[What the task asks]
Could you quote, exactly as they stand, the lines running from the one with "## Bug Description" to the final line of the material?

Supplied data Start Marker

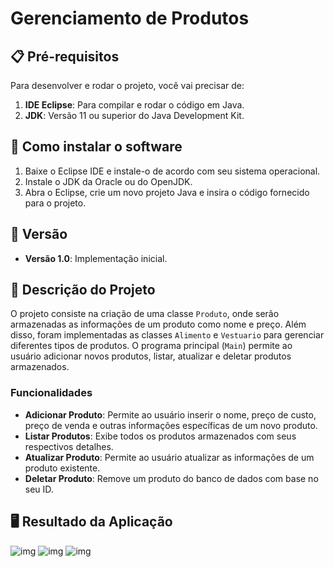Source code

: # Gerenciamento de Produtos

## 📋 Pré-requisitos

Para desenvolver e rodar o projeto, você vai precisar de:

1. **IDE Eclipse**: Para compilar e rodar o código em Java.
2. **JDK**: Versão 11 ou superior do Java Development Kit.

## 🔧 Como instalar o software

1. Baixe o Eclipse IDE e instale-o de acordo com seu sistema operacional.
2. Instale o JDK da Oracle ou do OpenJDK.
3. Abra o Eclipse, crie um novo projeto Java e insira o código fornecido para o projeto.

## 📌 Versão

- **Versão 1.0**: Implementação inicial.

## 📖 Descrição do Projeto

O projeto consiste na criação de uma classe `Produto`, onde serão armazenadas as informações de um produto como nome e preço. Além disso, foram implementadas as classes `Alimento` e `Vestuario` para gerenciar diferentes tipos de produtos. O programa principal (`Main`) permite ao usuário adicionar novos produtos, listar, atualizar e deletar produtos armazenados.

### Funcionalidades

- **Adicionar Produto**: Permite ao usuário inserir o nome, preço de custo, preço de venda e outras informações específicas de um novo produto.
- **Listar Produtos**: Exibe todos os produtos armazenados com seus respectivos detalhes.
- **Atualizar Produto**: Permite ao usuário atualizar as informações de um produto existente.
- **Deletar Produto**: Remove um produto do banco de dados com base no seu ID.

## 🖥️ Resultado da Aplicação

![img]()
![img]()
![img]()
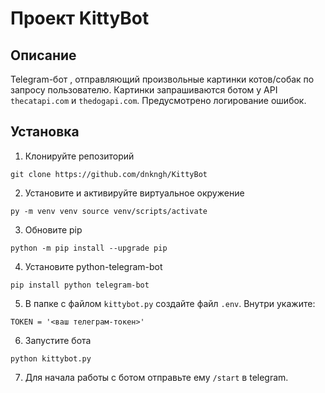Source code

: # Проект KittyBot

## Описание
Telegram-бот , отправляющий произвольные картинки котов/собак по запросу пользователю. Картинки запрашиваются ботом у API `thecatapi.com` и `thedogapi.com`. Предусмотрено логирование ошибок.

## Установка
1. Клонируйте репозиторий

`git clone https://github.com/dnkngh/KittyBot`

2. Установите и активируйте виртуальное окружение

`
py -m venv venv
source venv/scripts/activate
`

3. Обновите pip

`python -m pip install --upgrade pip`

4. Установите python-telegram-bot

`pip install python telegram-bot`

5. В папке с файлом `kittybot.py` создайте файл `.env`. Внутри укажите:

`TOKEN = '<ваш телеграм-токен>'`

6. Запустите бота

`python kittybot.py`

7. Для начала работы с ботом отправьте ему `/start` в telegram. 
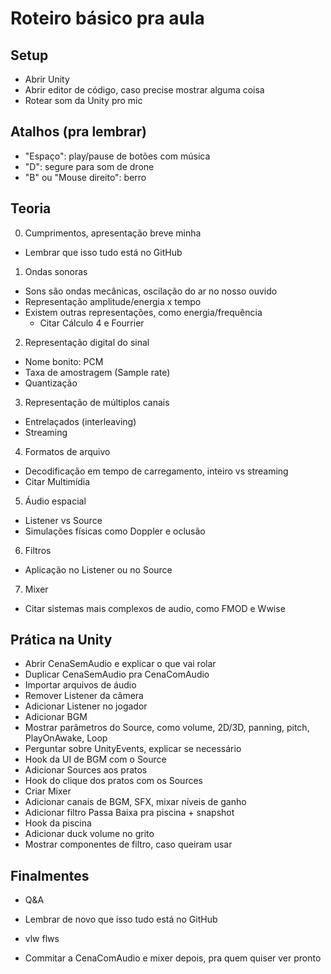 # Roteiro básico pra aula

## Setup
- Abrir Unity
- Abrir editor de código, caso precise mostrar alguma coisa
- Rotear som da Unity pro mic

## Atalhos (pra lembrar)
- "Espaço": play/pause de botões com música
- "D": segure para som de drone
- "B" ou "Mouse direito": berro

## Teoria
0. Cumprimentos, apresentação breve minha
  - Lembrar que isso tudo está no GitHub

1. Ondas sonoras
  - Sons são ondas mecânicas, oscilação do ar no nosso ouvido
  - Representação amplitude/energia x tempo
  - Existem outras representações, como energia/frequência
    + Citar Cálculo 4 e Fourrier

2. Representação digital do sinal
  - Nome bonito: PCM
  - Taxa de amostragem (Sample rate)
  - Quantização

3. Representação de múltiplos canais
  - Entrelaçados (interleaving)
  - Streaming

4. Formatos de arquivo
  - Decodificação em tempo de carregamento, inteiro vs streaming
  - Citar Multimídia

5. Áudio espacial
  - Listener vs Source
  - Simulações físicas como Doppler e oclusão

6. Filtros
  - Aplicação no Listener ou no Source

7. Mixer
  - Citar sistemas mais complexos de audio, como FMOD e Wwise 

## Prática na Unity
- Abrir CenaSemAudio e explicar o que vai rolar
- Duplicar CenaSemAudio pra CenaComAudio
- Importar arquivos de áudio
- Remover Listener da câmera
- Adicionar Listener no jogador
- Adicionar BGM
- Mostrar parâmetros do Source, como volume, 2D/3D, panning, pitch, PlayOnAwake, Loop
- Perguntar sobre UnityEvents, explicar se necessário
- Hook da UI de BGM com o Source
- Adicionar Sources aos pratos
- Hook do clique dos pratos com os Sources
- Criar Mixer
- Adicionar canais de BGM, SFX, mixar níveis de ganho
- Adicionar filtro Passa Baixa pra piscina + snapshot
- Hook da piscina
- Adicionar duck volume no grito
- Mostrar componentes de filtro, caso queiram usar

## Finalmentes
- Q&A
- Lembrar de novo que isso tudo está no GitHub
- vlw flws

- Commitar a CenaComAudio e mixer depois, pra quem quiser ver pronto
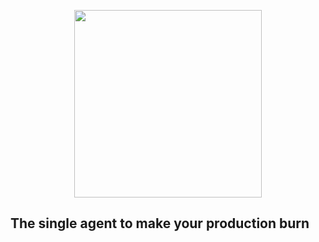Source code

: <p align="center">
  <img src="doc/logo.png" width="300px" height="300px" />
</p>

## The single agent to make your production burn
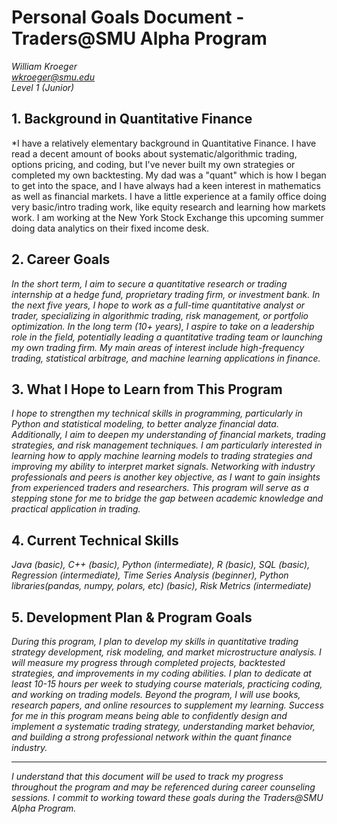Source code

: # Personal Goals Document - Traders@SMU Alpha Program

*William Kroeger*  
*wkroeger@smu.edu*  
*Level 1 (Junior)*

## 1. Background in Quantitative Finance
*I have a relatively elementary background in Quantitative Finance. I have read a decent amount of books about systematic/algorithmic trading, options pricing, and coding, but I've never built my own strategies or completed my own backtesting. My dad was a "quant" which is how I began to get into the space, and I have always had a keen interest in mathematics as well as financial markets. I have a little experience at a family office doing very basic/intro trading work, like equity research and learning how markets work. I am working at the New York Stock Exchange this upcoming summer doing data analytics on their fixed income desk.

## 2. Career Goals
*In the short term, I aim to secure a quantitative research or trading internship at a hedge fund, proprietary trading firm, or investment bank. In the next five years, I hope to work as a full-time quantitative analyst or trader, specializing in algorithmic trading, risk management, or portfolio optimization. In the long term (10+ years), I aspire to take on a leadership role in the field, potentially leading a quantitative trading team or launching my own trading firm. My main areas of interest include high-frequency trading, statistical arbitrage, and machine learning applications in finance.*

## 3. What I Hope to Learn from This Program
*I hope to strengthen my technical skills in programming, particularly in Python and statistical modeling, to better analyze financial data. Additionally, I aim to deepen my understanding of financial markets, trading strategies, and risk management techniques. I am particularly interested in learning how to apply machine learning models to trading strategies and improving my ability to interpret market signals. Networking with industry professionals and peers is another key objective, as I want to gain insights from experienced traders and researchers. This program will serve as a stepping stone for me to bridge the gap between academic knowledge and practical application in trading.*

## 4. Current Technical Skills
*Java (basic), C++ (basic), Python (intermediate), R (basic), SQL (basic), Regression (intermediate), Time Series Analysis (beginner), Python libraries(pandas, numpy, polars, etc) (basic), Risk Metrics (intermediate)*

## 5. Development Plan & Program Goals
*During this program, I plan to develop my skills in quantitative trading strategy development, risk modeling, and market microstructure analysis. I will measure my progress through completed projects, backtested strategies, and improvements in my coding abilities. I plan to dedicate at least 10-15 hours per week to studying course materials, practicing coding, and working on trading models. Beyond the program, I will use books, research papers, and online resources to supplement my learning. Success for me in this program means being able to confidently design and implement a systematic trading strategy, understanding market behavior, and building a strong professional network within the quant finance industry.*

---

*I understand that this document will be used to track my progress throughout the program and may be referenced during career counseling sessions. I commit to working toward these goals during the Traders@SMU Alpha Program.*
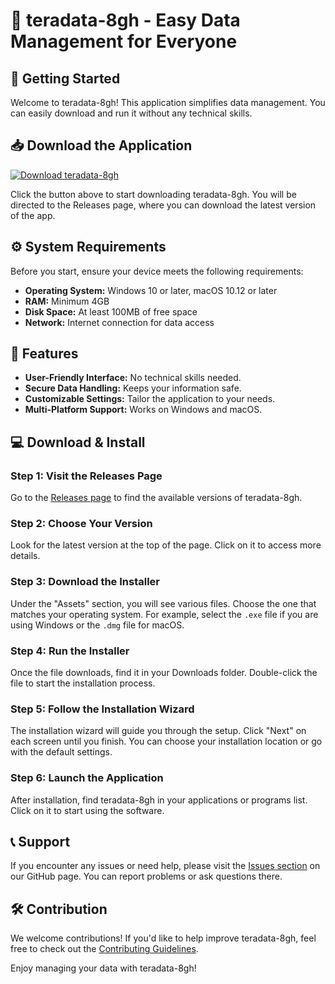 # 🌟 teradata-8gh - Easy Data Management for Everyone

## 🚀 Getting Started

Welcome to teradata-8gh! This application simplifies data management. You can easily download and run it without any technical skills.

## 📥 Download the Application

[![Download teradata-8gh](https://img.shields.io/badge/Download%20Now-%20-blue)](https://github.com/PRUEBAapys/teradata-8gh/releases)

Click the button above to start downloading teradata-8gh. You will be directed to the Releases page, where you can download the latest version of the app.

## ⚙️ System Requirements

Before you start, ensure your device meets the following requirements:

- **Operating System:** Windows 10 or later, macOS 10.12 or later
- **RAM:** Minimum 4GB
- **Disk Space:** At least 100MB of free space
- **Network:** Internet connection for data access

## 📖 Features

- **User-Friendly Interface:** No technical skills needed.
- **Secure Data Handling:** Keeps your information safe.
- **Customizable Settings:** Tailor the application to your needs.
- **Multi-Platform Support:** Works on Windows and macOS.

## 💻 Download & Install

### Step 1: Visit the Releases Page

Go to the [Releases page](https://github.com/PRUEBAapys/teradata-8gh/releases) to find the available versions of teradata-8gh.

### Step 2: Choose Your Version

Look for the latest version at the top of the page. Click on it to access more details.

### Step 3: Download the Installer

Under the "Assets" section, you will see various files. Choose the one that matches your operating system. For example, select the `.exe` file if you are using Windows or the `.dmg` file for macOS.

### Step 4: Run the Installer

Once the file downloads, find it in your Downloads folder. Double-click the file to start the installation process.

### Step 5: Follow the Installation Wizard

The installation wizard will guide you through the setup. Click "Next" on each screen until you finish. You can choose your installation location or go with the default settings.

### Step 6: Launch the Application

After installation, find teradata-8gh in your applications or programs list. Click on it to start using the software.

## 📞 Support

If you encounter any issues or need help, please visit the [Issues section](https://github.com/PRUEBAapys/teradata-8gh/issues) on our GitHub page. You can report problems or ask questions there.

## 🛠️ Contribution

We welcome contributions! If you'd like to help improve teradata-8gh, feel free to check out the [Contributing Guidelines](https://github.com/PRUEBAapys/teradata-8gh/blob/main/CONTRIBUTING.md).

Enjoy managing your data with teradata-8gh!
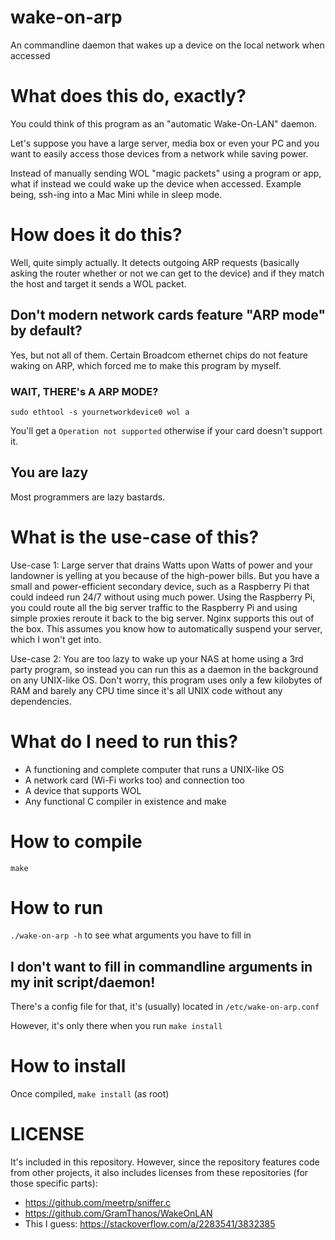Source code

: # wake-on-arp
An commandline daemon that wakes up a device on the local network when accessed

# What does this do, exactly?
You could think of this program as an "automatic Wake-On-LAN" daemon.

Let's suppose you have a large server, media box or even your PC
and you want to easily access those devices from a network while saving power.

Instead of manually sending WOL "magic packets" using a program or app,
what if instead we could wake up the device when accessed. Example being,
ssh-ing into a Mac Mini while in sleep mode.

# How does it do this?

Well, quite simply actually. It detects outgoing ARP requests (basically asking
the router whether or not we can get to the device) and if they match the host
and target it sends a WOL packet.

## Don't modern network cards feature "ARP mode" by default?

Yes, but not all of them. Certain Broadcom ethernet chips do not feature waking on ARP,
which forced me to make this program by myself.

### WAIT, THERE's A ARP MODE?

``sudo ethtool -s yournetworkdevice0 wol a``

You'll get a ``Operation not supported`` otherwise if your card doesn't support it.

## You are lazy

Most programmers are lazy bastards.

# What is the use-case of this?

Use-case 1: Large server that drains Watts upon Watts of power and your landowner is
 yelling at you because of the high-power bills. But you have a small and power-efficient
 secondary device, such as a Raspberry Pi that could indeed run 24/7 without using much power. 
 Using the Raspberry Pi, you could route all the big server traffic to the Raspberry Pi and 
 using simple proxies reroute it back to the big server. Nginx supports this out of the box.
 This assumes you know how to automatically suspend your server, which I won't get into.

Use-case 2: You are too lazy to wake up your NAS at home using a 3rd party program, so instead you
 can run this as a daemon in the background on any UNIX-like OS. Don't worry, this program uses only
 a few kilobytes of RAM and barely any CPU time since it's all UNIX code without any dependencies.

# What do I need to run this?
 * A functioning and complete computer that runs a UNIX-like OS
 * A network card (Wi-Fi works too) and connection too
 * A device that supports WOL
 * Any functional C compiler in existence and make

# How to compile

``make``

# How to run

``./wake-on-arp -h`` to see what arguments you have to fill in

## I don't want to fill in commandline arguments in my init script/daemon!

There's a config file for that, it's (usually) located in ``/etc/wake-on-arp.conf``

However, it's only there when you run ``make install``

# How to install

Once compiled,
``make install`` (as root)

# LICENSE
 It's included in this repository. However, since the repository features code from other projects,
 it also includes licenses from these repositories (for those specific parts):
 * https://github.com/meetrp/sniffer.c
 * https://github.com/GramThanos/WakeOnLAN
 * This I guess: https://stackoverflow.com/a/2283541/3832385

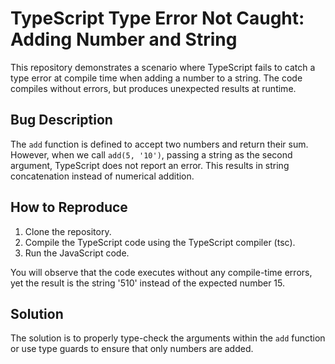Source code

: # TypeScript Type Error Not Caught: Adding Number and String

This repository demonstrates a scenario where TypeScript fails to catch a type error at compile time when adding a number to a string. The code compiles without errors, but produces unexpected results at runtime.

## Bug Description
The `add` function is defined to accept two numbers and return their sum. However, when we call `add(5, '10')`, passing a string as the second argument, TypeScript does not report an error. This results in string concatenation instead of numerical addition.

## How to Reproduce
1. Clone the repository.
2. Compile the TypeScript code using the TypeScript compiler (tsc).
3. Run the JavaScript code.

You will observe that the code executes without any compile-time errors, yet the result is the string '510' instead of the expected number 15.

## Solution
The solution is to properly type-check the arguments within the `add` function or use type guards to ensure that only numbers are added.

Supplied data End Marker

[Solution to the problem]
## Bug Description
The `add` function is defined to accept two numbers and return their sum. However, when we call `add(5, '10')`, passing a string as the second argument, TypeScript does not report an error. This results in string concatenation instead of numerical addition.

## How to Reproduce
1. Clone the repository.
2. Compile the TypeScript code using the TypeScript compiler (tsc).
3. Run the JavaScript code.

You will observe that the code executes without any compile-time errors, yet the result is the string '510' instead of the expected number 15.

## Solution
The solution is to properly type-check the arguments within the `add` function or use type guards to ensure that only numbers are added.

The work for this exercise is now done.